**Data:**
◇ ◇ ◇ ◇ ◇
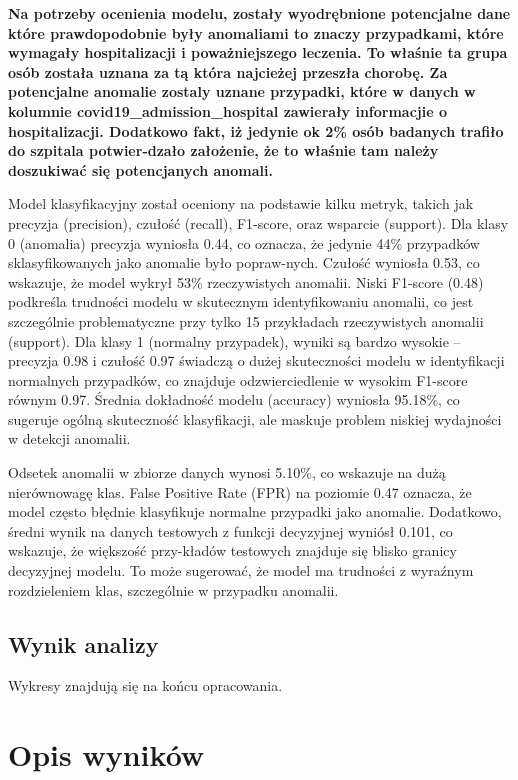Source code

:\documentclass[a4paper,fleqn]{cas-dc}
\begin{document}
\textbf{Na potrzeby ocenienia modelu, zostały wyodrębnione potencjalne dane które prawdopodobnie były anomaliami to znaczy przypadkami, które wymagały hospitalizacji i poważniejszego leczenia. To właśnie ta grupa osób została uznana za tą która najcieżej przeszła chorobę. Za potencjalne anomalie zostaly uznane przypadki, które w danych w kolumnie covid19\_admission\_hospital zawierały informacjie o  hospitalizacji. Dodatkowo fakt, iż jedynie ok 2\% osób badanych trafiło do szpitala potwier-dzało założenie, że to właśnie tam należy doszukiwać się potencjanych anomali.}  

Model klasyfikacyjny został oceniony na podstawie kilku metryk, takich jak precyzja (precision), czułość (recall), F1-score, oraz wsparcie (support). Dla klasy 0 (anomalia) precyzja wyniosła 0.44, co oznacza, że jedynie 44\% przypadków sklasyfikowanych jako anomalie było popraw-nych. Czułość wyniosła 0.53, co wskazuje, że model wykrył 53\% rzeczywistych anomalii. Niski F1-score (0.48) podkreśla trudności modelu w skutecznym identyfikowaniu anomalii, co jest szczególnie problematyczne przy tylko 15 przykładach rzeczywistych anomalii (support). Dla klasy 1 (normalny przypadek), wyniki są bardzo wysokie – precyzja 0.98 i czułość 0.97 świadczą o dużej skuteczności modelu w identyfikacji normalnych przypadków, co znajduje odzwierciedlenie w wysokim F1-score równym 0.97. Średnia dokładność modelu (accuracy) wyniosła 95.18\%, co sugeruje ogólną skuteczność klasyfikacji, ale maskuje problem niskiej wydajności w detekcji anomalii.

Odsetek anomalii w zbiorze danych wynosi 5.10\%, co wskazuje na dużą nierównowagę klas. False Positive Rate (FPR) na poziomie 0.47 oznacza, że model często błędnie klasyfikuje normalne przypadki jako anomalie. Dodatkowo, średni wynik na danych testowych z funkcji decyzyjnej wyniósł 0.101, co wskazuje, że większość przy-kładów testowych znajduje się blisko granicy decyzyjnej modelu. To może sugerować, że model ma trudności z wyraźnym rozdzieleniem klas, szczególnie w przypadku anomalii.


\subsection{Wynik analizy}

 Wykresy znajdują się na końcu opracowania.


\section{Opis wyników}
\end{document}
◇ ◇ ◇ ◇ ◇
**Work to be completed:**
Wherever the string "Dodatkowo" appears in the entries above, list that line.

**Written solution:**
\textbf{Na potrzeby ocenienia modelu, zostały wyodrębnione potencjalne dane które prawdopodobnie były anomaliami to znaczy przypadkami, które wymagały hospitalizacji i poważniejszego leczenia. To właśnie ta grupa osób została uznana za tą która najcieżej przeszła chorobę. Za potencjalne anomalie zostaly uznane przypadki, które w danych w kolumnie covid19\_admission\_hospital zawierały informacjie o  hospitalizacji. Dodatkowo fakt, iż jedynie ok 2\% osób badanych trafiło do szpitala potwier-dzało założenie, że to właśnie tam należy doszukiwać się potencjanych anomali.}  
Odsetek anomalii w zbiorze danych wynosi 5.10\%, co wskazuje na dużą nierównowagę klas. False Positive Rate (FPR) na poziomie 0.47 oznacza, że model często błędnie klasyfikuje normalne przypadki jako anomalie. Dodatkowo, średni wynik na danych testowych z funkcji decyzyjnej wyniósł 0.101, co wskazuje, że większość przy-kładów testowych znajduje się blisko granicy decyzyjnej modelu. To może sugerować, że model ma trudności z wyraźnym rozdzieleniem klas, szczególnie w przypadku anomalii.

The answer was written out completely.